Sure there are festivals here too, and while we participate in a very small way with obon, new-year, spring planting break festival, etc. it is not the same for her as for the other kids. For her it is simply an hour or two when we walk out the door and get together with the other people in the hamlet, come home and life is back to normal. For the other people here it is several days of family visiting and an entirely different atmosphere creating memories they carry with them for life.

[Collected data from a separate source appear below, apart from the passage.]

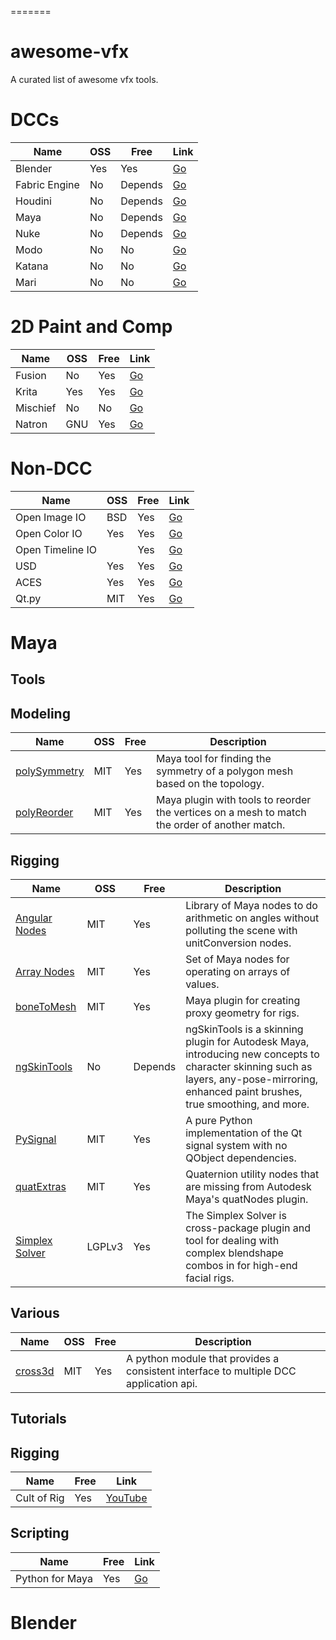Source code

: =======
# awesome-vfx
A curated list of awesome vfx tools.

DCCs
==========

|Name         |OSS      |Free    |Link|
|-------      |--       |--------|----|
|Blender      |Yes      |Yes     |[Go](https://www.blender.org/)|
|Fabric Engine|No       |Depends |[Go](http://fabricengine.com/)
|Houdini      |No       |Depends |[Go](https://www.sidefx.com/)|
|Maya         |No       |Depends |[Go](https://www.autodesk.com/education/free-software/maya)|
|Nuke         |No       |Depends |[Go](https://www.foundry.com/products/nuke)
|Modo         |No       |No      |[Go](https://www.foundry.com/products/modo)
|Katana       |No       |No      |[Go](https://www.foundry.com/products/katana)
|Mari         |No       |No      |[Go](https://www.foundry.com/products/mari)


2D Paint and Comp
==========
|Name         |OSS      |Free    |Link|
|-------      |--       |--------|----|
|Fusion       |No       |Yes     |[Go](https://www.blackmagicdesign.com/ca/products/fusion/)
|Krita        |Yes      |Yes     |[Go](https://krita.org/en/)
|Mischief     |No       |No      |[Go](https://www.madewithmischief.com/)
|Natron       |GNU      |Yes     |[Go](http://natron.fr/)


Non-DCC
==========
|Name            |OSS |Free    |Link                          
|----------------|----|--------|------------------------------
|Open Image IO   |BSD |Yes     |[Go](https://github.com/OpenImageIO/oiio)|
|Open Color IO   |Yes |Yes     |[Go](http://opencolorio.org/)
|Open Timeline IO|    |Yes     |[Go](http://opentimelineio.org/)
|USD             |Yes |Yes     |[Go](https://github.com/PixarAnimationStudios/USD)
|ACES            |Yes |Yes     |[Go](https://github.com/ampas/aces-dev/)
|Qt.py           |MIT |Yes     |[Go](https://github.com/mottosso/Qt.py)



Maya
==========

Tools
----------

## Modeling
|Name                                                      |OSS   |Free    |Description
|--------------                                            |----- |--------|----|
|[polySymmetry](https://github.com/yantor3d/polySymmetry)  |MIT   |Yes     |Maya tool for finding the symmetry of a polygon mesh based on the topology.
|[polyReorder](https://github.com/yantor3d/polyReorder)    |MIT   |Yes     |Maya plugin with tools to reorder the vertices on a mesh to match the order of another match.

## Rigging


|Name                                                     |OSS   |Free    |Description
|-----------------------------------------------------    |----- |--------|----|
|[Angular Nodes](https://github.com/yantor3d/angularNodes)|MIT   |Yes     |Library of Maya nodes to do arithmetic on angles without polluting the scene with unitConversion nodes.
|[Array Nodes](https://github.com/yantor3d/arrayNodes)    |MIT   |Yes     |Set of Maya nodes for operating on arrays of values.
|[boneToMesh](https://github.com/yantor3d/boneToMesh)     |MIT   |Yes     |Maya plugin for creating proxy geometry for rigs.
|[ngSkinTools](http://www.ngskintools.com/)               |No    |Depends |ngSkinTools is a skinning plugin for Autodesk Maya, introducing new concepts to character skinning such as layers, any-pose-mirroring, enhanced paint brushes, true smoothing, and more.
|[PySignal](https://github.com/dgovil/PySignal)           |MIT   |Yes     |A pure Python implementation of the Qt signal system with no QObject dependencies.
|[quatExtras](https://github.com/yantor3d/polySymmetry)   |MIT   |Yes     |Quaternion utility nodes that are missing from Autodesk Maya's quatNodes plugin.
|[Simplex Solver](https://github.com/blurstudio/Simplex)  |LGPLv3|Yes     |The Simplex Solver is cross-package plugin and tool for dealing with complex blendshape combos in for high-end facial rigs.



## Various

|Name                                            |OSS |Free | Description
|------------------------------------------------|----|-----|-------------|
|[cross3d](https://github.com/blurstudio/cross3d)| MIT |Yes  | A python module that provides a consistent interface to multiple DCC application api.


Tutorials
----------

## Rigging
|Name           |Free    |Link
|---------------|--------|----------------------------------------------------------------------------|
|Cult of Rig    |Yes     |[YouTube](http://youtube.com/cultofrig)|[Twitch](http://twitch.tv/cultofrig)|

## Scripting
|Name           |Free    |Link
|---------------|--------|----------------------------------------------------------------------------|
|Python for Maya|Yes   |[Go](http://dgovil.com/blog/2016/11/18/python-for-maya-course/)


Blender
==========

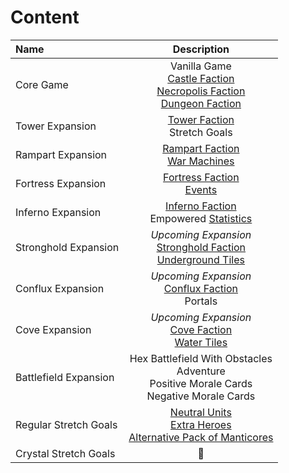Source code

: # Content

| Name | Description |
| :--- | :---: |
| Core Game | Vanilla Game<br>[Castle Faction](towns/castle.md)<br>[Necropolis Faction](towns/necropolis.md)<br>[Dungeon Faction](towns/dungeon.md) |
| Tower Expansion | [Tower Faction](towns/tower.md)<br>Stretch Goals |
| Rampart Expansion | [Rampart Faction](towns/rampart.md)<br>[War Machines](war_machines.md) |
| Fortress Expansion | [Fortress Faction](towns/fortress.md)<br>[Events](events.md) |
| Inferno Expansion | [Inferno Faction](towns/inferno.md)<br>Empowered [Statistics](statistics.md) |
| Stronghold Expansion | *Upcoming Expansion*<br>[Stronghold Faction](towns/stronghold.md)<br>[Underground Tiles](tiles.md#underground) |
| Conflux Expansion | *Upcoming Expansion*<br>[Conflux Faction](towns/conflux.md)<br>Portals |
| Cove Expansion | *Upcoming Expansion*<br>[Cove Faction](towns/cove.md)<br>[Water Tiles](tiles.md#water) |
| Battlefield Expansion | Hex Battlefield With Obstacles<br>Adventure<br>Positive Morale Cards<br>Negative Morale Cards |
| Regular Stretch Goals | [Neutral Units](towns/neutral.md)<br>[Extra Heroes](heroes.md)<br>[Alternative Pack of Manticores](units/manticore.md) |
| Crystal Stretch Goals | 🚧 |
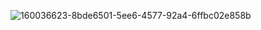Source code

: ![160036623-8bde6501-5ee6-4577-92a4-6ffbc02e858b](https://github.com/Shollytak/Html-Css/assets/117774236/1b86f3f6-b546-47c9-aa68-40b99c27abd2)

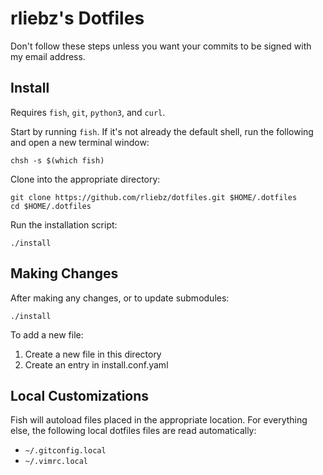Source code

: rliebz's Dotfiles
=================

Don't follow these steps unless you want your commits to be signed with my
email address.

Install
-------

Requires `fish`, `git`, `python3`, and `curl`.

Start by running `fish`. If it's not already the default shell, run the
following and open a new terminal window:

    chsh -s $(which fish)

Clone into the appropriate directory:

    git clone https://github.com/rliebz/dotfiles.git $HOME/.dotfiles
    cd $HOME/.dotfiles

Run the installation script:

    ./install


Making Changes
--------------

After making any changes, or to update submodules:

    ./install

To add a new file:

1. Create a new file in this directory
2. Create an entry in install.conf.yaml


Local Customizations
--------------------

Fish will autoload files placed in the appropriate location. For everything
else, the following local dotfiles files are read automatically:

- `~/.gitconfig.local`
- `~/.vimrc.local`
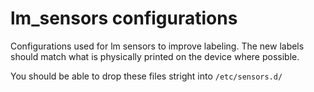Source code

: # lm_sensors configurations 

Configurations used for lm sensors to improve labeling. The new labels should match what is physically printed on the device where possible.

You should be able to drop these files stright into  `/etc/sensors.d/`
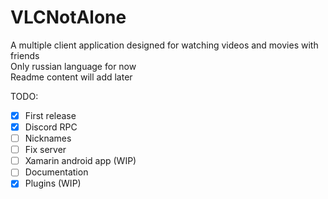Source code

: # VLCNotAlone
А multiple client application designed for watching videos and movies with friends<br>
Only russian language for now<br>
Readme content will add later

TODO:
- [X] First release
- [X] Discord RPC
- [ ] Nicknames
- [ ] Fix server
- [ ] Xamarin android app (WIP)
- [ ] Documentation
- [X] Plugins (WIP)
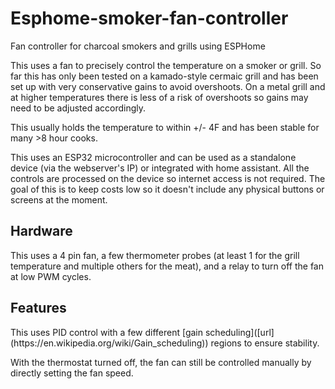 # Esphome-smoker-fan-controller
Fan controller for charcoal smokers and grills using ESPHome 

This uses a fan to precisely control the temperature on a smoker or grill. So far this has only been tested on a kamado-style cermaic grill and has been set up with very conservative gains to avoid overshoots. On a metal grill and at higher temperatures there is less of a risk of overshoots so gains may need to be adjusted accordingly.

This usually holds the temperature to within +/- 4F and has been stable for many >8 hour cooks.

This uses an ESP32 microcontroller and can be used as a standalone device (via the webserver's IP) or integrated with home assistant. All the controls are processed on the device so internet access is not required. The goal of this is to keep costs low so it doesn't include any physical buttons or screens at the moment.

<h2>Hardware</h2>

This uses a 4 pin fan, a few thermometer probes (at least 1 for the grill temperature and multiple others for the meat), and a relay to turn off the fan at low PWM cycles. 

<h2>Features</h2>
This uses PID control with a few different [gain scheduling]([url](https://en.wikipedia.org/wiki/Gain_scheduling)) regions to ensure stability.

With the thermostat turned off, the fan can still be controlled manually by directly setting the fan speed.


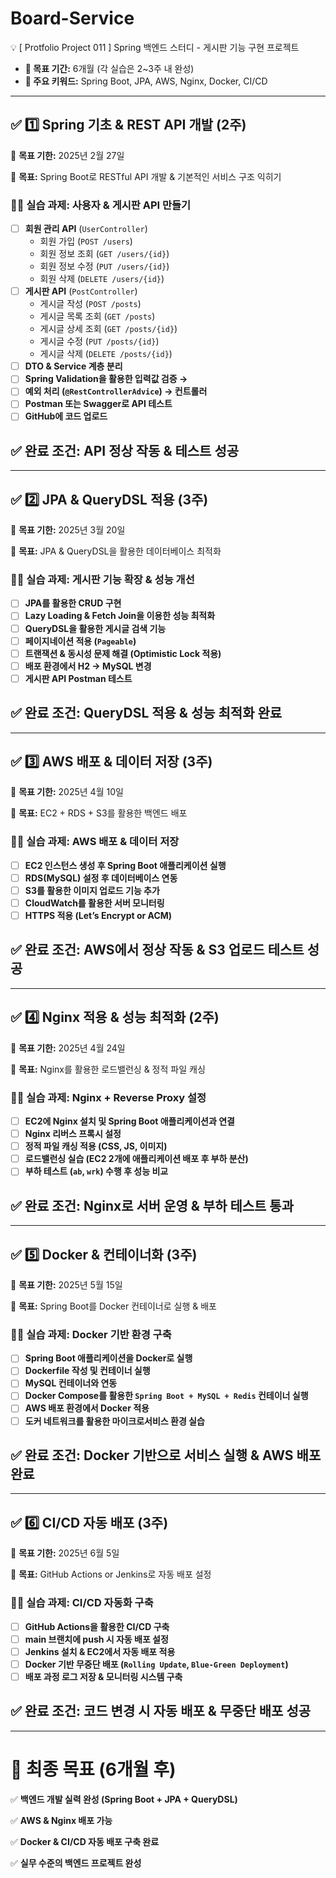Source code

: # Board-Service
💡 [ Protfolio Project 011 ] Spring 백엔드 스터디 - 게시판 기능 구현 프로젝트

- **📅 목표 기간:** 6개월 (각 실습은 2~3주 내 완성)
- **📌 주요 키워드:** Spring Boot, JPA, AWS, Nginx, Docker, CI/CD

---

## **✅ 1️⃣ Spring 기초 & REST API 개발 (2주)**

📅 **목표 기한:** 2025년 2월 27일

🎯 **목표:** Spring Boot로 RESTful API 개발 & 기본적인 서비스 구조 익히기

### **👨‍💻 실습 과제: 사용자 & 게시판 API 만들기**

- [ ]  **회원 관리 API** (`UserController`)
    - 회원 가입 (`POST /users`)
    - 회원 정보 조회 (`GET /users/{id}`)
    - 회원 정보 수정 (`PUT /users/{id}`)
    - 회원 삭제 (`DELETE /users/{id}`)
- [ ]  **게시판 API** (`PostController`)
    - 게시글 작성 (`POST /posts`)
    - 게시글 목록 조회 (`GET /posts`)
    - 게시글 상세 조회 (`GET /posts/{id}`)
    - 게시글 수정 (`PUT /posts/{id}`)
    - 게시글 삭제 (`DELETE /posts/{id}`)
- [ ]  **DTO & Service 계층 분리**
- [ ]  **Spring Validation을 활용한 입력값 검증 →**
- [ ]  **예외 처리 (`@RestControllerAdvice`) → 컨트롤러**
- [ ]  **Postman 또는 Swagger로 API 테스트**
- [ ]  **GitHub에 코드 업로드**

## ✅ **완료 조건:** API 정상 작동 & 테스트 성공

---

## **✅ 2️⃣ JPA & QueryDSL 적용 (3주)**

📅 **목표 기한:** 2025년 3월 20일

🎯 **목표:** JPA & QueryDSL을 활용한 데이터베이스 최적화

### **👨‍💻 실습 과제: 게시판 기능 확장 & 성능 개선**

- [ ]  **JPA를 활용한 CRUD 구현**
- [ ]  **Lazy Loading & Fetch Join을 이용한 성능 최적화**
- [ ]  **QueryDSL을 활용한 게시글 검색 기능**
- [ ]  **페이지네이션 적용 (`Pageable`)**
- [ ]  **트랜잭션 & 동시성 문제 해결 (Optimistic Lock 적용)**
- [ ]  **배포 환경에서 H2 → MySQL 변경**
- [ ]  **게시판 API Postman 테스트**

## ✅ **완료 조건:** QueryDSL 적용 & 성능 최적화 완료

---

## **✅ 3️⃣ AWS 배포 & 데이터 저장 (3주)**

📅 **목표 기한:** 2025년 4월 10일

🎯 **목표:** EC2 + RDS + S3를 활용한 백엔드 배포

### **👨‍💻 실습 과제: AWS 배포 & 데이터 저장**

- [ ]  **EC2 인스턴스 생성 후 Spring Boot 애플리케이션 실행**
- [ ]  **RDS(MySQL) 설정 후 데이터베이스 연동**
- [ ]  **S3를 활용한 이미지 업로드 기능 추가**
- [ ]  **CloudWatch를 활용한 서버 모니터링**
- [ ]  **HTTPS 적용 (Let’s Encrypt or ACM)**

## ✅ **완료 조건:** AWS에서 정상 작동 & S3 업로드 테스트 성공

---

## **✅ 4️⃣ Nginx 적용 & 성능 최적화 (2주)**

📅 **목표 기한:** 2025년 4월 24일

🎯 **목표:** Nginx를 활용한 로드밸런싱 & 정적 파일 캐싱

### **👨‍💻 실습 과제: Nginx + Reverse Proxy 설정**

- [ ]  **EC2에 Nginx 설치 및 Spring Boot 애플리케이션과 연결**
- [ ]  **Nginx 리버스 프록시 설정**
- [ ]  **정적 파일 캐싱 적용 (CSS, JS, 이미지)**
- [ ]  **로드밸런싱 실습 (EC2 2개에 애플리케이션 배포 후 부하 분산)**
- [ ]  **부하 테스트 (`ab`, `wrk`) 수행 후 성능 비교**

## ✅ **완료 조건:** Nginx로 서버 운영 & 부하 테스트 통과

---

## **✅ 5️⃣ Docker & 컨테이너화 (3주)**

📅 **목표 기한:** 2025년 5월 15일

🎯 **목표:** Spring Boot를 Docker 컨테이너로 실행 & 배포

### **👨‍💻 실습 과제: Docker 기반 환경 구축**

- [ ]  **Spring Boot 애플리케이션을 Docker로 실행**
- [ ]  **Dockerfile 작성 및 컨테이너 실행**
- [ ]  **MySQL 컨테이너와 연동**
- [ ]  **Docker Compose를 활용한 `Spring Boot + MySQL + Redis` 컨테이너 실행**
- [ ]  **AWS 배포 환경에서 Docker 적용**
- [ ]  **도커 네트워크를 활용한 마이크로서비스 환경 실습**

## ✅ **완료 조건:** Docker 기반으로 서비스 실행 & AWS 배포 완료

---

## **✅ 6️⃣ CI/CD 자동 배포 (3주)**

📅 **목표 기한:** 2025년 6월 5일

🎯 **목표:** GitHub Actions or Jenkins로 자동 배포 설정

### **👨‍💻 실습 과제: CI/CD 자동화 구축**

- [ ]  **GitHub Actions을 활용한 CI/CD 구축**
- [ ]  **main 브랜치에 push 시 자동 배포 설정**
- [ ]  **Jenkins 설치 & EC2에서 자동 배포 적용**
- [ ]  **Docker 기반 무중단 배포 (`Rolling Update`, `Blue-Green Deployment`)**
- [ ]  **배포 과정 로그 저장 & 모니터링 시스템 구축**

## ✅ **완료 조건:** 코드 변경 시 자동 배포 & 무중단 배포 성공

---

# **🚀 최종 목표 (6개월 후)**

✅ **백엔드 개발 실력 완성 (Spring Boot + JPA + QueryDSL)**

✅ **AWS & Nginx 배포 가능**

✅ **Docker & CI/CD 자동 배포 구축 완료**

✅ **실무 수준의 백엔드 프로젝트 완성**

MushroomsNozawana Pickling
Then, the other day as we were eating what we randomly decided to count as our thanksgiving meal. I realized that she will probably have some very special memories that I didn’t get growing up, and maybe even many of the children living here don’t get.
For one thing, Mona will, I think, be far more sensitive to the seasons than most people I know, and “Nozawa Pickling Day” will become one of our official custom-made family holidays to mark time. The yearly trek to the nozawana field in the cold, lugging it back home to be washed in the near-freezing river water, sometimes in a cold rain, sometimes in the snow.
And we can’t forget the first taste of this years nozawa pickles, a flavor that changes throughout the winter. Its amazing how wonderful it tastes and easy it is to forget about how tired you had grown to them after a winter were nozawana is one of the only greens available.
For her, most every autumn meal will be a thanksgiving meal comprised almost completely of the flavors of fall. Fresh rice (tastes completely different than it will in a few months), mushroom soup from freshly harvested wild mushrooms (which has saddly passed, and we were unable to find anymore as we hiked today), the first taste of this year’s pickled Nozawana leaves, and perfectly mushy persimmon for dessert.
With winter, we will be eating mostly rice, pickled Nozawana, and miso soup with root vegetables with hardened well-dried persimmons for dessert. Fresh greens will be a luxury item, as will be the occasional mochi cooked on the fire stove (she loved that tonight)
Spring will bring the fuki, bamboo shoot soup every day, tender young ferns. All of these are foods that we love, but are never too sad to say goodbye until next spring.
Summer is eda-mame, tomatoes, fresh leafy greens, mullberries, raspberries, watermelon, grapes.
I suppose it could be considered child neglect or abuse to not have strawberries in winter in a world where everything is available at any time of the year from the supermarket, but at least it is giving her a bit of a tradition and she will grow up to know the passing of the seasons means more than just the color of the leaves and a few more layers of clothing.
Nozawana Pickling

One reply on “What will she remember”

  1. uh, yeah. my 4-foot almost-bald tree, a string of lights, and some home-made stockings. If 10 ex-pat families have to share that, it’s a pretty sad Christmas for all.